Possession Obsession: Andy Warhol and Collecting
Edited by John W. Smith
The Andy Warhol Museum
160 pages, $39.95
Andy Warhol
by Christopher Makos
Charta. 412 pages, $29.95
Andy Warhol: Drawing and Illustrations of the 1950’s
Distributed Arts Publishers
112 pages, $9.95
Keith Haring: Heaven and Hell
Edited by Götz Adriani
Hatje Cantz Publishers. 200 pages, $45.
ANDY WARHOL and Keith Haring met in person in 1983, near the end of the senior artist’s career but still in the flowering of Haring’s all-too-brief life (he died in 1990). What seems to have excited Warhol most about the younger artist was his plan to open a retail outlet for the sale of his work. The Pop Shop opened its doors in 1986 and sold Haring-designed merchandise that featured his artwork on T-shirts, posters, and even inflatable animals, among other commercially produced items. Warhol had strongly encouraged Haring to pursue this enterprise, which, after all, was entirely consistent with Warhol’s own conflation of “high” art and “low.” What’s more, Warhol was at this stage of his life increasingly indulging his obsession with commercial culture by collecting its artifacts in great heaps, culling the dealerships of New York as a daily ritual: in short, by shopping.

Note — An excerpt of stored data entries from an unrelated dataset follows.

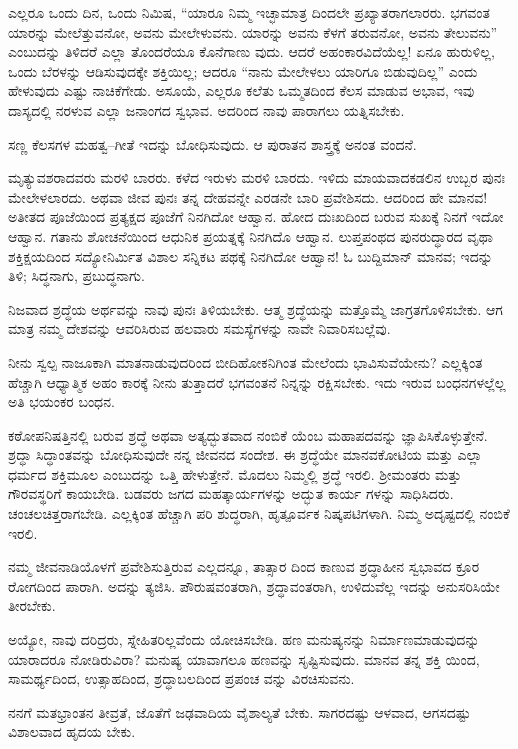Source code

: ಎಲ್ಲರೂ ಒಂದು ದಿನ, ಒಂದು ನಿಮಿಷ, “ಯಾರೂ ನಿಮ್ಮ ಇಚ್ಛಾಮಾತ್ರ ದಿಂದಲೇ ಪ್ರಖ್ಯಾತರಾಗಲಾರರು. ಭಗವಂತ ಯಾರನ್ನು ಮೇಲೆತ್ತುವನೋ, ಅವನು ಮೇಲೇಳುವನು. ಯಾರನ್ನು ಅವನು ಕೆಳಗೆ ತರುವನೋ, ಅವನು ತೇಲುವನು” ಎಂಬುದನ್ನು ತಿಳಿದರೆ ಎಲ್ಲಾ ತೊಂದರೆಯೂ ಕೊನೆಗಾಣು ವುದು. ಆದರೆ ಅಹಂಕಾರವಿದೆಯೆಲ್ಲ! ಏನೂ ಹುರುಳಿಲ್ಲ, ಒಂದು ಬೆರಳನ್ನು ಆಡಿಸುವುದಕ್ಕೇ ಶಕ್ತಿಯಿಲ್ಲ; ಆದರೂ “ನಾನು ಮೇಲೇಳಲು ಯಾರಿಗೂ ಬಿಡುವುದಿಲ್ಲ” ಎಂದು ಹೇಳುವುದು ಎಷ್ಟು ನಾಚಿಕೆಗೇಡು. ಅಸೂಯೆ, ಎಲ್ಲರೂ ಕಲೆತು ಒಮ್ಮತದಿಂದ ಕೆಲಸ ಮಾಡುವ ಅಭಾವ, ಇವು ದಾಸ್ಯದಲ್ಲಿ ನರಳುವ ಎಲ್ಲಾ ಜನಾಂಗದ ಸ್ವಭಾವ. ಅದರಿಂದ ನಾವು ಪಾರಾಗಲು ಯತ್ನಿಸಬೇಕು.

ಸಣ್ಣ ಕೆಲಸಗಳ ಮಹತ್ವ–ಗೀತೆ ಇದನ್ನು ಬೋಧಿಸುವುದು. ಆ ಪುರಾತನ ಶಾಸ್ತ್ರಕ್ಕೆ ಅನಂತ ವಂದನೆ.

ಮೃತ್ಯುವಶರಾದವರು ಮರಳಿ ಬಾರರು. ಕಳೆದ ಇರುಳು ಮರಳಿ ಬಾರದು. ಇಳಿದು ಮಾಯವಾದಕಡಲಿನ ಉಬ್ಬರ ಪುನಃ ಮೇಲೇಳಲಾರದು. ಅಥವಾ ಜೀವ ಪುನಃ ತನ್ನ ದೇಹವನ್ನೇ ಎರಡನೇ ಬಾರಿ ಪ್ರವೇಶಿಸದು. ಆದರಿಂದ ಹೇ ಮಾನವ! ಅತೀತದ ಪೂಜೆಯಿಂದ ಪ್ರತ್ಯಕ್ಷದ ಪೂಜೆಗೆ ನಿನಗಿದೋ ಆಹ್ವಾನ. ಹೋದ ದುಃಖದಿಂದ ಬರುವ ಸುಖಕ್ಕೆ ನಿನಗೆ ಇದೋ ಆಹ್ವಾನ. ಗತಾನು ಶೋಚನೆಯಿಂದ ಆಧುನಿಕ ಪ್ರಯತ್ನಕ್ಕೆ ನಿನಗಿದೊ ಆಹ್ವಾನ. ಲುಪ್ತಪಂಥದ ಪುನರುದ್ಧಾರದ ವೃಥಾ ಶಕ್ತಿಕ್ಷಯದಿಂದ ಸದ್ಯೋನಿರ್ಮಿತ ವಿಶಾಲ ಸನ್ನಿಕಟ ಪಥಕ್ಕೆ ನಿನಗಿದೋ ಆಹ್ವಾನ! ಓ ಬುದ್ದಿಮಾನ್ ಮಾನವ; ಇದನ್ನು ತಿಳಿ; ಸಿದ್ಧನಾಗು, ಪ್ರಬುದ್ಧನಾಗು.

ನಿಜವಾದ ಶ್ರದ್ಧೆಯ ಅರ್ಥವನ್ನು ನಾವು ಪುನಃ ತಿಳಿಯಬೇಕು. ಆತ್ಮ ಶ್ರದ್ಧೆಯನ್ನು ಮತ್ತೊಮ್ಮೆ ಜಾಗ್ರತಗೊಳಿಸಬೇಕು. ಆಗ ಮಾತ್ರ ನಮ್ಮ ದೇಶವನ್ನು ಆವರಿಸಿರುವ ಹಲವಾರು ಸಮಸ್ಯೆಗಳನ್ನು ನಾವೇ ನಿವಾರಿಸಬಲ್ಲೆವು.

ನೀನು ಸ್ವಲ್ಪ ನಾಜೂಕಾಗಿ ಮಾತನಾಡುವುದರಿಂದ ಬೀದಿಹೋಕನಿಗಿಂತ ಮೇಲೆಂದು ಭಾವಿಸುವೆಯೇನು? ಎಲ್ಲಕ್ಕಿಂತ ಹೆಚ್ಚಾಗಿ ಆಧ್ಯಾತ್ಮಿಕ ಅಹಂ ಕಾರಕ್ಕೆ ನೀನು ತುತ್ತಾದರೆ ಭಗವಂತನೆ ನಿನ್ನನ್ನು ರಕ್ಷಿಸಬೇಕು. ಇದು ಇರುವ ಬಂಧನಗಳಲ್ಲೆಲ್ಲ ಅತಿ ಭಯಂಕರ ಬಂಧನ.

ಕಠೋಪನಿಷತ್ತಿನಲ್ಲಿ ಬರುವ ಶ್ರದ್ಧೆ ಅಥವಾ ಅತ್ಯದ್ಭುತವಾದ ನಂಬಿಕೆ ಯೆಂಬ ಮಹಾಪದವನ್ನು ಜ್ಞಾಪಿಸಿಕೊಳ್ಳುತ್ತೇನೆ. ಶ್ರದ್ಧಾ ಸಿದ್ಧಾಂತವನ್ನು ಬೋಧಿಸುವುದೇ ನನ್ನ ಜೀವನದ ಸಂದೇಶ. ಈ ಶ್ರದ್ಧೆಯೇ ಮಾನವಕೋಟಿಯ ಮತ್ತು ಎಲ್ಲಾ ಧರ್ಮದ ಶಕ್ತಿಮೂಲ ಎಂಬುದನ್ನು ಒತ್ತಿ ಹೇಳುತ್ತೇನೆ. ಮೊದಲು ನಿಮ್ಮಲ್ಲಿ ಶ್ರದ್ಧೆ ಇರಲಿ. ಶ್ರೀಮಂತರು ಮತ್ತು ಗೌರವಸ್ಥರಿಗೆ ಕಾಯಬೇಡಿ. ಬಡವರು ಜಗದ ಮಹತ್ಕಾರ್ಯಗಳನ್ನು ಅದ್ಭುತ ಕಾರ್ಯ ಗಳನ್ನು ಸಾಧಿಸಿದರು. ಚಂಚಲಚಿತ್ತರಾಗಬೇಡಿ. ಎಲ್ಲಕ್ಕಿಂತ ಹೆಚ್ಚಾಗಿ ಪರಿ ಶುದ್ಧರಾಗಿ, ಹೃತ್ಪೂರ್ವಕ ನಿಷ್ಕಪಟಿಗಳಾಗಿ. ನಿಮ್ಮ ಅದೃಷ್ಟದಲ್ಲಿ ನಂಬಿಕೆ ಇರಲಿ.

ನಮ್ಮ ಜೀವನಾಡಿಯೊಳಗೆ ಪ್ರವೇಶಿಸುತ್ತಿರುವ ಎಲ್ಲದನ್ನೂ, ತಾತ್ಸಾರ ದಿಂದ ಕಾಣುವ ಶ್ರದ್ಧಾಹೀನ ಸ್ವಭಾವದ ಕ್ರೂರ ರೋಗದಿಂದ ಪಾರಾಗಿ. ಅದನ್ನು ತ್ಯಜಿಸಿ. ಪೌರುಷವಂತರಾಗಿ, ಶ್ರದ್ಧಾವಂತರಾಗಿ, ಉಳಿದುವೆಲ್ಲ ಇದನ್ನು ಅನುಸರಿಸಿಯೇ ತೀರಬೇಕು.

ಅಯ್ಯೋ, ನಾವು ದರಿದ್ರರು, ಸ್ನೇಹಿತರಿಲ್ಲವೆಂದು ಯೋಚಿಸಬೇಡಿ. ಹಣ ಮನುಷ್ಯನನ್ನು ನಿರ್ಮಾಣಮಾಡುವುದನ್ನು ಯಾರಾದರೂ ನೋಡಿರುವಿರಾ? ಮನುಷ್ಯ ಯಾವಾಗಲೂ ಹಣವನ್ನು ಸೃಷ್ಟಿಸುವುದು. ಮಾನವ ತನ್ನ ಶಕ್ತಿ ಯಿಂದ, ಸಾಮರ್ಥ್ಯದಿಂದ, ಉತ್ಸಾಹದಿಂದ, ಶ್ರದ್ಧಾಬಲದಿಂದ ಪ್ರಪಂಚ ವನ್ನು ವಿರಚಿಸುವನು.

ನನಗೆ ಮತಭ್ರಾಂತನ ತೀವ್ರತೆ, ಜೊತೆಗೆ ಜಢವಾದಿಯ ವೈಶಾಲ್ಯತೆ ಬೇಕು. ಸಾಗರದಷ್ಟು ಆಳವಾದ, ಆಗಸದಷ್ಟು ವಿಶಾಲವಾದ ಹೃದಯ ಬೇಕು.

Among the recent books in the never-ending supply of Warholiana are the beautiful Possession Obsession, and two small, quirky ones, a book of photographs of Warhol by Christopher Makos that includes virtually no text, and a book of “drawings and illustrations” that reproduce Warhol’s early illustrations as a commercial artist. Keith Haring, who was much more widely respected in Europe than in the U.S., is also the subject of a new work, a handsomely produced book entitled Keith Haring: Heaven and Hell. All four of these books have something of interest to offer both aficionados of pop art and pop culture and to those yet to be initiated into the worlds of these two artists.